A estética é tão volátil, indefinível, relativa e, por isso, tão desconcertante. Oscar Wilde mostrou sublimemente n'O Retrato de Dorian Gray como o conceito de Arte pode prescrever a nossa existência. Subsistem na consciência humana inúmeras formas de retratar a vida. A tela não parece estar completa até que aquilo que idealizámos esteja perfeita e harmoniosamente posicionado nesse espaço concedido. Quem diz uma tela, diz um palco igualmente. Esta é a urgência de uma arte que serve o próprio hedonismo estético: só morrerei na consciência de uma morte tragicamente bela, em que a minha mão decai sobre a maçã do meu rosto numa auto-carícia... Este é um exemplo de "obra de arte".
A Beleza é genial, já dizia o mesmo autor. No seu esteticismo revestido de uma sensibilidade singular soube identificar a mística ontologia da Beleza, encarnou-a numa tirana que parece levar a morte às almas mais puras. Dorian Gray morreu pelo veneno da sua própria beleza. O hedonismo extremo tomou posse das suas acções que se impulsionaram para o imediatismo do princípio estético. O medo da efemeridade da sua juventude ocupou toda a sua moral, ditou as leis da perseguição a si próprio.
Muitas e muitas versões se podem fazer deste pensamento tão profundo de Oscar Wilde. ele é imortal e não pertence a uma época. É nosso.

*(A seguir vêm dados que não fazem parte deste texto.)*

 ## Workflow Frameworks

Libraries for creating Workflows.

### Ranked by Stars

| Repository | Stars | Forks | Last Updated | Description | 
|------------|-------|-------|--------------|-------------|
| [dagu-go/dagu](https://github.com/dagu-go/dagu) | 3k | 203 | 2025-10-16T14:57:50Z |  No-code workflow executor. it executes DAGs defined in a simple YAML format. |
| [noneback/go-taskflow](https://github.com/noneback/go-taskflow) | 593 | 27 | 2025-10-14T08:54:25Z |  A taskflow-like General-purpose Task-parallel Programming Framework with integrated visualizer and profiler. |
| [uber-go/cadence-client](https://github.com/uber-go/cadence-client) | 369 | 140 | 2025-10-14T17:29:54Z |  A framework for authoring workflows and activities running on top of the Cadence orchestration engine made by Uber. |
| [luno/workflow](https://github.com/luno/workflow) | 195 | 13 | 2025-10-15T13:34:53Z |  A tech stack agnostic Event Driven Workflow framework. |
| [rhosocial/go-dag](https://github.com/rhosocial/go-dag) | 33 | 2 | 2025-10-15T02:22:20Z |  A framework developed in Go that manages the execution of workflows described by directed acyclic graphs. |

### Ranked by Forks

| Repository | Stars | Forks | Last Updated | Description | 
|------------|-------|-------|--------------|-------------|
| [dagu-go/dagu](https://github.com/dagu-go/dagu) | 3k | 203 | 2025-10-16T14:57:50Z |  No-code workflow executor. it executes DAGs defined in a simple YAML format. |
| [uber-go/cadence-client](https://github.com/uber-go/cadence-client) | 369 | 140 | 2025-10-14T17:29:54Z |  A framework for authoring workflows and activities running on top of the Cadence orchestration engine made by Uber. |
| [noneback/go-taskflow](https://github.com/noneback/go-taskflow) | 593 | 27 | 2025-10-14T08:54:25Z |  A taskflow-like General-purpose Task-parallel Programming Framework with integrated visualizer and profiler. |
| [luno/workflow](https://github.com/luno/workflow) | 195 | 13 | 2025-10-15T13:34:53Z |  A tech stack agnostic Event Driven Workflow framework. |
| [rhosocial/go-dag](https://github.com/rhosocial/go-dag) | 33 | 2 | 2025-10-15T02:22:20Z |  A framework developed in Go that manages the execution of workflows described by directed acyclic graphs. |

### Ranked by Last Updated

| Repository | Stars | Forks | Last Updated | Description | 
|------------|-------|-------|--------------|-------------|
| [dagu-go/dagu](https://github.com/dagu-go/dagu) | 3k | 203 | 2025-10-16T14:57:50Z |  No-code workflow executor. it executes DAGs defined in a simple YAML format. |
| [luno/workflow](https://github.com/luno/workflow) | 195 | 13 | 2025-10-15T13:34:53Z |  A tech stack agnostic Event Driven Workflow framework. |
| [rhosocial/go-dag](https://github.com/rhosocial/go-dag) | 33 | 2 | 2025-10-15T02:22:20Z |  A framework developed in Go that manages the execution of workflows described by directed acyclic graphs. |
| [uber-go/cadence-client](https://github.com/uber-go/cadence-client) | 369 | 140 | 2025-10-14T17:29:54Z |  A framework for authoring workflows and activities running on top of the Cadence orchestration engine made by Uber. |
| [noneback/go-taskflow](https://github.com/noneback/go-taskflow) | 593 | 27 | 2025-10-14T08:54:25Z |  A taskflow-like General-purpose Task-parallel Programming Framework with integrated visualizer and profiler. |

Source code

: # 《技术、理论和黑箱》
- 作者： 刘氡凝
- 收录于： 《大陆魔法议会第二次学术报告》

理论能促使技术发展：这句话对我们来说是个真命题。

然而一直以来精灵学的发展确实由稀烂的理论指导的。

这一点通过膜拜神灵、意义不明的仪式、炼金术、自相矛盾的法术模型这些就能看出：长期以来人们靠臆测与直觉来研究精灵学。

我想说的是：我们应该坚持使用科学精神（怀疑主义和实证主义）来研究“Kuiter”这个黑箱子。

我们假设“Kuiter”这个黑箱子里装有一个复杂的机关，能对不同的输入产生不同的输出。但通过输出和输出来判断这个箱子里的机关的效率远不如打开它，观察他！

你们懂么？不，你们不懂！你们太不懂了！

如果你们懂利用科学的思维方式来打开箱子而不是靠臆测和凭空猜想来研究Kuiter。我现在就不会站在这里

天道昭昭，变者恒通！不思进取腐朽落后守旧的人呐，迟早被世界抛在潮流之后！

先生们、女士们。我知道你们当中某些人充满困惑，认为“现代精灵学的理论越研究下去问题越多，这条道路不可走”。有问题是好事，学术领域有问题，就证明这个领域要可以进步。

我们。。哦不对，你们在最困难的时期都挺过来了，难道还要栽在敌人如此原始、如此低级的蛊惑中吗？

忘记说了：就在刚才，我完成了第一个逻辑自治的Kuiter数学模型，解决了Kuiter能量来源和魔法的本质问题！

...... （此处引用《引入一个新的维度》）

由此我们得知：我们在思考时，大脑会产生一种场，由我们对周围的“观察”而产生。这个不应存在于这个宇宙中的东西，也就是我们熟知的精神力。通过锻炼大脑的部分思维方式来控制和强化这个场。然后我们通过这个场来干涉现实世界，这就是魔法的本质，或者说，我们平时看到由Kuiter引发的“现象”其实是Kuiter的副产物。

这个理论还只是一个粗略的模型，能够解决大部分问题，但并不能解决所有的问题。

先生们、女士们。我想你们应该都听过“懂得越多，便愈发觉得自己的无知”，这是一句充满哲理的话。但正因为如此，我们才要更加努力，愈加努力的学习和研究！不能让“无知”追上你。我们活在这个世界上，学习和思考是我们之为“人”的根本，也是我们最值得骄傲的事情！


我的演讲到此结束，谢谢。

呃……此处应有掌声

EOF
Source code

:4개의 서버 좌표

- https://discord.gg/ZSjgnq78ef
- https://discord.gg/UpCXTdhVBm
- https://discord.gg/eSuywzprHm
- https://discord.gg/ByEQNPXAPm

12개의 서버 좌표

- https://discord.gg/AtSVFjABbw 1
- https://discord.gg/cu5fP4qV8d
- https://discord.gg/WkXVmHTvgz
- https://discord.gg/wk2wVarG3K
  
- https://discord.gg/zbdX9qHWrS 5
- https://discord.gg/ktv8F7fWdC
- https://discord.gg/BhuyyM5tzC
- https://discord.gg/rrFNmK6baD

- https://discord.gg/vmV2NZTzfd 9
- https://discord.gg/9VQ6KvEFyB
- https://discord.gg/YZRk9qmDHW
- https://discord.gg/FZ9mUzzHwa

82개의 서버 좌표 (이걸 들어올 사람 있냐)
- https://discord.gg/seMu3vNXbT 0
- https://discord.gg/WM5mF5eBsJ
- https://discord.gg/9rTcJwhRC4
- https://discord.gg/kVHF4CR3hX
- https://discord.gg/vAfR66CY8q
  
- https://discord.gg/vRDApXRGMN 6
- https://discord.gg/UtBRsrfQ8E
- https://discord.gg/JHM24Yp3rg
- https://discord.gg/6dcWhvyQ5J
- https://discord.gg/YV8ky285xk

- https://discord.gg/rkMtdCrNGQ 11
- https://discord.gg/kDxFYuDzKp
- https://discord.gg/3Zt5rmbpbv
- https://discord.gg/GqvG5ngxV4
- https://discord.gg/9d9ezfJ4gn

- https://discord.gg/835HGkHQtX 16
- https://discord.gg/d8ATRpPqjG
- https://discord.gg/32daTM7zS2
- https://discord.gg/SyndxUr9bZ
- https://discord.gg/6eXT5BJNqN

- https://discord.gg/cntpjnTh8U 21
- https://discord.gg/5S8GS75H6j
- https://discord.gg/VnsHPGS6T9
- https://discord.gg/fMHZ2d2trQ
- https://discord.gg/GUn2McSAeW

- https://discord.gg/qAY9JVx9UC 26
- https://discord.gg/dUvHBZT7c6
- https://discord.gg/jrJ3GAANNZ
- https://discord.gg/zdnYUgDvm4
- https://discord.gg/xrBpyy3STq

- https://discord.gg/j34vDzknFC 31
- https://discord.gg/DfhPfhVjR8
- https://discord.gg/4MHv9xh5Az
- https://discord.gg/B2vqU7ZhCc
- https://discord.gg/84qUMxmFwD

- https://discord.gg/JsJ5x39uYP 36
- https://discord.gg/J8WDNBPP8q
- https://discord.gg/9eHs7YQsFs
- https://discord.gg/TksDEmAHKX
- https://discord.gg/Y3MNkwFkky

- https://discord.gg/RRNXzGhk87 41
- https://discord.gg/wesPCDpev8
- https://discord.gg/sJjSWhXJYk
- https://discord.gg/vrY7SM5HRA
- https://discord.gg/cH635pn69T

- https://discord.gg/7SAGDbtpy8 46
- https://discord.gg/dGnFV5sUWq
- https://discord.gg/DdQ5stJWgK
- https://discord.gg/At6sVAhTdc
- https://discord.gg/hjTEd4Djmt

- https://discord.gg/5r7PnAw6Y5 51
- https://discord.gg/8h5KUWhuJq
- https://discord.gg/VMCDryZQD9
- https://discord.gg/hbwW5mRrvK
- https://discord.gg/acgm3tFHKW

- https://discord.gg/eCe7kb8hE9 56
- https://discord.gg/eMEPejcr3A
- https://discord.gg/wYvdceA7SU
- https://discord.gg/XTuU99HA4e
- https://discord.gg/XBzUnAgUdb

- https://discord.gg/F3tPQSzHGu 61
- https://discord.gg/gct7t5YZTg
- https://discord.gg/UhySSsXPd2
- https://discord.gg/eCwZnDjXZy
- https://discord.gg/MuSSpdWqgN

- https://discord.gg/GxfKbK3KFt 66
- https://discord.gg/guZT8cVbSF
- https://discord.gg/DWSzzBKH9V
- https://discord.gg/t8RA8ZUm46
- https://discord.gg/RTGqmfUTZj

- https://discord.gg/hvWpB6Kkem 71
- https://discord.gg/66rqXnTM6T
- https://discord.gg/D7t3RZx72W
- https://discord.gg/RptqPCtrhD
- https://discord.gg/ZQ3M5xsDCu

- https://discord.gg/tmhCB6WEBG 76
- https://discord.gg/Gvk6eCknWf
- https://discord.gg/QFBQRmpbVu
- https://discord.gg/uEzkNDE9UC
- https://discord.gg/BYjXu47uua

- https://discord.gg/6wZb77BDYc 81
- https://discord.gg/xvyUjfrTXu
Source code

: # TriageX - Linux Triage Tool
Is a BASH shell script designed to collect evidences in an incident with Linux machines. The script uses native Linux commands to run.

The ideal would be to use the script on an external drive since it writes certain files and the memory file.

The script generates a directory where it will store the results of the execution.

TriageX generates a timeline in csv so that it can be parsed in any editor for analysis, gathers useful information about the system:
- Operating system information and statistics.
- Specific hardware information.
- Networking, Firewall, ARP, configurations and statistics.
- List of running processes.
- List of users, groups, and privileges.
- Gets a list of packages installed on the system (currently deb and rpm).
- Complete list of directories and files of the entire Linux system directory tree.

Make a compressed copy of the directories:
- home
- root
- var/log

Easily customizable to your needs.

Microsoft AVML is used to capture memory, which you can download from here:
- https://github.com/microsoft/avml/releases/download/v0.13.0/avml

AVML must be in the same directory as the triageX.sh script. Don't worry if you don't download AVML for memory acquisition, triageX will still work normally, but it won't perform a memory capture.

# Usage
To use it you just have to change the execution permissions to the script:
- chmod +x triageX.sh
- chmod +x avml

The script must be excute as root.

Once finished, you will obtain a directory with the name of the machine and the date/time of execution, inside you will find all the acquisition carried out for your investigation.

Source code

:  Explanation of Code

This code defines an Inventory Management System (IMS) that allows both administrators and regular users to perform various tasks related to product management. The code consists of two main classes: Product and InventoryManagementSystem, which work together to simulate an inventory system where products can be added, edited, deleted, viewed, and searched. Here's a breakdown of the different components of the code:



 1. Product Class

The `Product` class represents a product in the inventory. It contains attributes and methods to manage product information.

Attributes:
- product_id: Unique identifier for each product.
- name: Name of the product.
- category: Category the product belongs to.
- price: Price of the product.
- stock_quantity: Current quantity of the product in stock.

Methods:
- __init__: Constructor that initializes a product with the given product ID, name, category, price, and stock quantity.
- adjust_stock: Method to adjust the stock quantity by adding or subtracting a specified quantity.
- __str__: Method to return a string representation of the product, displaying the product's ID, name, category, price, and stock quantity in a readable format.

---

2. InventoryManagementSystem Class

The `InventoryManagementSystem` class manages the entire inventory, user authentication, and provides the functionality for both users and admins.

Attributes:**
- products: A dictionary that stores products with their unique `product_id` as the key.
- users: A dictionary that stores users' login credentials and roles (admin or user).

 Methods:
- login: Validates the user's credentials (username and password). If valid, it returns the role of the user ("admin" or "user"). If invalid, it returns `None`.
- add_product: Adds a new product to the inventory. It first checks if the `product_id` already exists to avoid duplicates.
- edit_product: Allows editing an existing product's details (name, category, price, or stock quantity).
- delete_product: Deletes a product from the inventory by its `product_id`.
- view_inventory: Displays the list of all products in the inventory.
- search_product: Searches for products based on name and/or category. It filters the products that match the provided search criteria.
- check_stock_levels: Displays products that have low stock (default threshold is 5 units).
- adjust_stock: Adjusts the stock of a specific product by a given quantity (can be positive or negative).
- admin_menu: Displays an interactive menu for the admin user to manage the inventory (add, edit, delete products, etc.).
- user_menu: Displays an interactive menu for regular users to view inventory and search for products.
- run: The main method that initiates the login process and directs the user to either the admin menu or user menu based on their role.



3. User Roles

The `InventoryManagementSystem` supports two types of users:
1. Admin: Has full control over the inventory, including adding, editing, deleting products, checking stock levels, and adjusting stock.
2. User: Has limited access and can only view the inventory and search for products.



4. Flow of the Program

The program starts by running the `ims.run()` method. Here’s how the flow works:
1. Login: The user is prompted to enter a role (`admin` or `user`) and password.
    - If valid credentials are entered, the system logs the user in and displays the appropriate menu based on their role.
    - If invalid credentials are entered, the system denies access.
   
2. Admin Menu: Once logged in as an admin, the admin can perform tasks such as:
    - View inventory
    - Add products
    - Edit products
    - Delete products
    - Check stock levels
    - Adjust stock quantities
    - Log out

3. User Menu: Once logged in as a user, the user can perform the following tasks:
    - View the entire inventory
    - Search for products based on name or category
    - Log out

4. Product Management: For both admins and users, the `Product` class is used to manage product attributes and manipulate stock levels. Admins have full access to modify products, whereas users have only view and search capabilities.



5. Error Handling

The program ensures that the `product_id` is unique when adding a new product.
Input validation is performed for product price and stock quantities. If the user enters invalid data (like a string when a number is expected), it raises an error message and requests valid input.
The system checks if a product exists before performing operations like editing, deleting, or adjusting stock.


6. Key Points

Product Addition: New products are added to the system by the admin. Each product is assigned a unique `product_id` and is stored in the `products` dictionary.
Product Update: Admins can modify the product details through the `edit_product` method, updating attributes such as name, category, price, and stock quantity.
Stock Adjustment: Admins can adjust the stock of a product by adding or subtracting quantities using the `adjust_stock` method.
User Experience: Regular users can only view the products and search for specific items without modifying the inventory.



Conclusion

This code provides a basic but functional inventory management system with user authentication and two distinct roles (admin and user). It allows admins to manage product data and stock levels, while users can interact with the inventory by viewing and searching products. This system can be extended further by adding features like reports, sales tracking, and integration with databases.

Tão simplesmente nosso - do Ser Humano.


«a Beleza é uma forma de Génio - na verdade está acima do Génio, pois não precisa de explicação. É um dos grandes factos do mundo (...) não pode ser posta em dúvida. Tem um direito divino de soberania. Torna príncipes aqueles que a possuem». OW



Sejamos sempre príncipes e princesas da nossa Alma. A beleza reside na própria invisibilidade, procuremos apenas o manto que esconde a tela perfeita da Beleza Humana.

Não se deixem morrer sem ler este livro, a sua beleza deixou sem explicação qualquer movimento dito saudável das minhas ideias.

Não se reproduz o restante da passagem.